▸ Materials provided

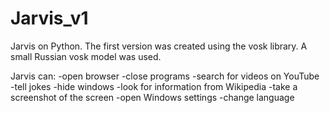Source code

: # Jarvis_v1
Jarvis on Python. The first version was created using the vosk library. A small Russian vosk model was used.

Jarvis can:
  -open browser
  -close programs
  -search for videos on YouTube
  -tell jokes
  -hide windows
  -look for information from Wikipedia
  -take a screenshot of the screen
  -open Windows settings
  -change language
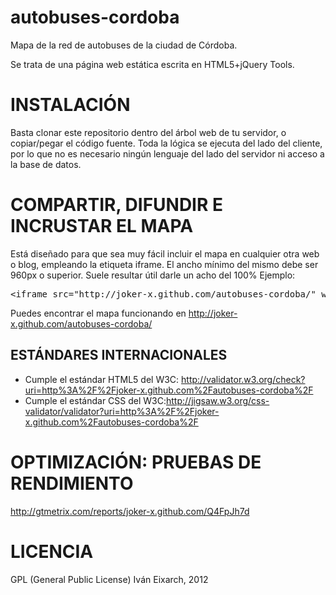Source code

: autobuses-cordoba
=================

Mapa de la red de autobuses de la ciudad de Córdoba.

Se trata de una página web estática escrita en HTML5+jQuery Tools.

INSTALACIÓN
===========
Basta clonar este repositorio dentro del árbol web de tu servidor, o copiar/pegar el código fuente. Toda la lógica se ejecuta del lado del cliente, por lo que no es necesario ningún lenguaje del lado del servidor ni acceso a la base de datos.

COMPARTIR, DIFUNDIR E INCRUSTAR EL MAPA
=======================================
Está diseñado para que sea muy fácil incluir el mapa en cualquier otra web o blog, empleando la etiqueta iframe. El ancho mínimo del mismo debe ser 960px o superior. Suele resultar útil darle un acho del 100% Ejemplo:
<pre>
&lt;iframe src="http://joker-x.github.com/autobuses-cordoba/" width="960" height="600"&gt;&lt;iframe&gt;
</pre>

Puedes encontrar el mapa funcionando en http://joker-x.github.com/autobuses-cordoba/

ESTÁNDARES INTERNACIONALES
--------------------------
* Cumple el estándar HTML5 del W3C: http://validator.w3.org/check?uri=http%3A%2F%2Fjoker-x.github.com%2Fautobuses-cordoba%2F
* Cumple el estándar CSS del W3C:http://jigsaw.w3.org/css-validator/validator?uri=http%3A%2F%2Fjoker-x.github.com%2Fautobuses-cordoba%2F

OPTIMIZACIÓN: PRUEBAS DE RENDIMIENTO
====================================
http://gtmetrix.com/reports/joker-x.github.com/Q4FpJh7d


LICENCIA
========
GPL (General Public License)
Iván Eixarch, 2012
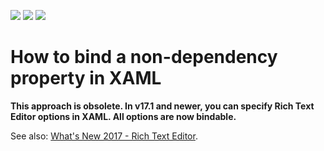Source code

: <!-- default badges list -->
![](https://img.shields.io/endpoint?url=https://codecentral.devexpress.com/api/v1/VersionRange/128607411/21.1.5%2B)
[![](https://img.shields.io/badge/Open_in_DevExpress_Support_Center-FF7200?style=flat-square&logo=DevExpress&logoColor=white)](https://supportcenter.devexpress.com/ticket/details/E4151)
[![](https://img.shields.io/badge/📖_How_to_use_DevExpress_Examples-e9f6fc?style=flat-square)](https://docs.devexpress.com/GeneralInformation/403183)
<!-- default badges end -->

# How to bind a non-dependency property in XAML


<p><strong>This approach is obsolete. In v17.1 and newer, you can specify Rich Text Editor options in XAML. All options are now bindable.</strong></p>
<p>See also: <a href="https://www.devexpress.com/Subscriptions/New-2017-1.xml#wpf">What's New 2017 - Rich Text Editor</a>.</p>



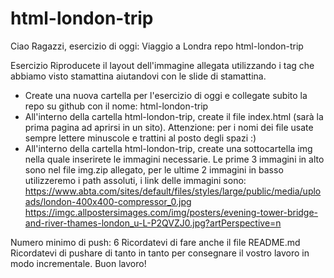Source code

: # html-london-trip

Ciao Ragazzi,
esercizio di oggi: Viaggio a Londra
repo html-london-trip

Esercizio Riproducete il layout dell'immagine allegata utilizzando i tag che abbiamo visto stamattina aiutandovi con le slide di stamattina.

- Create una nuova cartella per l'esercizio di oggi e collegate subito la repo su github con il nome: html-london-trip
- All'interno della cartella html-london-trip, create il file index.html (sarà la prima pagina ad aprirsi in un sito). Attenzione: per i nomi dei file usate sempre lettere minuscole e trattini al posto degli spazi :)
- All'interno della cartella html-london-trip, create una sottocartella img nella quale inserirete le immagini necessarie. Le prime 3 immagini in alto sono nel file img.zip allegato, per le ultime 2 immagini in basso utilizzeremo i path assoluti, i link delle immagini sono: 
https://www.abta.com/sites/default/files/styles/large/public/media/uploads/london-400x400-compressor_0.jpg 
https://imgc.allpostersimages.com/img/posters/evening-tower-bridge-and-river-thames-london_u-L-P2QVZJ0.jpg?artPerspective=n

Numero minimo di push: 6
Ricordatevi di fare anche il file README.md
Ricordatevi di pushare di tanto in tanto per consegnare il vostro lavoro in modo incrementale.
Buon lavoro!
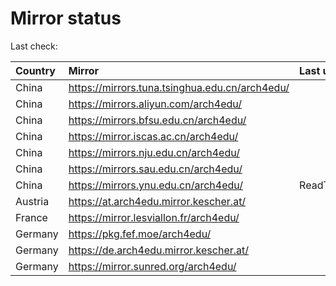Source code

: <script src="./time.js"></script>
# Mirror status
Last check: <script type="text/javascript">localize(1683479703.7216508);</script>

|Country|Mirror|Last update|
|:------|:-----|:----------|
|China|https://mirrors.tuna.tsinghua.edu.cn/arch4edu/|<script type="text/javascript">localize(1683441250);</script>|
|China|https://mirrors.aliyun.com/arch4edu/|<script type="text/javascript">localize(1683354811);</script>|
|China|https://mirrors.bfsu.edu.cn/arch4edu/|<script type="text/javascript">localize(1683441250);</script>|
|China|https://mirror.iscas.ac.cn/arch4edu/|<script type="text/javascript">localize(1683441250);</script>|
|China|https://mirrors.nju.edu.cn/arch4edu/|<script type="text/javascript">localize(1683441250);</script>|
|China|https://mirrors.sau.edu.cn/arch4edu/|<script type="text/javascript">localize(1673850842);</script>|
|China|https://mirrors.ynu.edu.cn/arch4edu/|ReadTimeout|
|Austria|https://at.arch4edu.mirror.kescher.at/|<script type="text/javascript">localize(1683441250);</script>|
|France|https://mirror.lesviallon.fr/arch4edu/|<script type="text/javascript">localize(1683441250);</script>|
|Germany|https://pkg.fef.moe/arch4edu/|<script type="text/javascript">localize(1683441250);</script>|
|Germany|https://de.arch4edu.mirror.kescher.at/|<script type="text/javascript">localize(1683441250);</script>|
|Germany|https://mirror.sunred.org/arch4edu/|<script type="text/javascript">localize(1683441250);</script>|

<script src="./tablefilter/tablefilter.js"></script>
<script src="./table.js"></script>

▸ Activity
Some lines in the data above hold the string "default". Find and copy each of them.

▸ Problem solution
: <!-- default badges list -->
<!-- default badges end -->
https://www.abta.com/sites/default/files/styles/large/public/media/uploads/london-400x400-compressor_0.jpg 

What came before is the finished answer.